Reading, Math and Sushi: Cooking as a Health Lesson
On a recent Tuesday, the airy rooftop greenhouse at P.S. 333 on the Upper West Side of Manhattan was a hive of purposeful activity as students massaged olive oil into kale and ground spices for a salad they were preparing to serve at lunch.
“Could we spread this out and make it look edible,” Yadira Garcia urged, as the children drizzled balsamic dressing over a mass of spiralized zucchini and garnished the tray with cherry tomatoes plucked from a sprawling vine growing a few feet away.
Ms. Garcia, a graduate of the Natural Gourmet Institute in Manhattan, is one of a growing number of professional chefs assigned to the city’s schools. As part of a program called Wellness in the Schools (WITS), she is spending three years at P.S. 333, teaching cooking and nutrition classes to children and organizing educational events for their parents after school hours.

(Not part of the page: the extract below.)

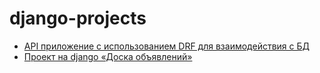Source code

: # django-projects
 
- [API приложение с использованием DRF для взаимодействия с БД](https://github.com/DVSAWR/API-pereval-online)
- [Проект на django «Доска объявлений»](https://github.com/DVSAWR/callboard_project)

The program, which aims to teach public school students about healthful eating and fitness, partners with chefs like Ms. Garcia and Bill Telepan of the restaurant Oceana to develop nutritious recipes children are excited about trying. It’s a modern take on the home ec class. The goal is not to try to make kids eat food that they won’t like but to make things they already like healthier, and to instill an interest in cooking fresh, healthy food that carries over to the way the children eat at home.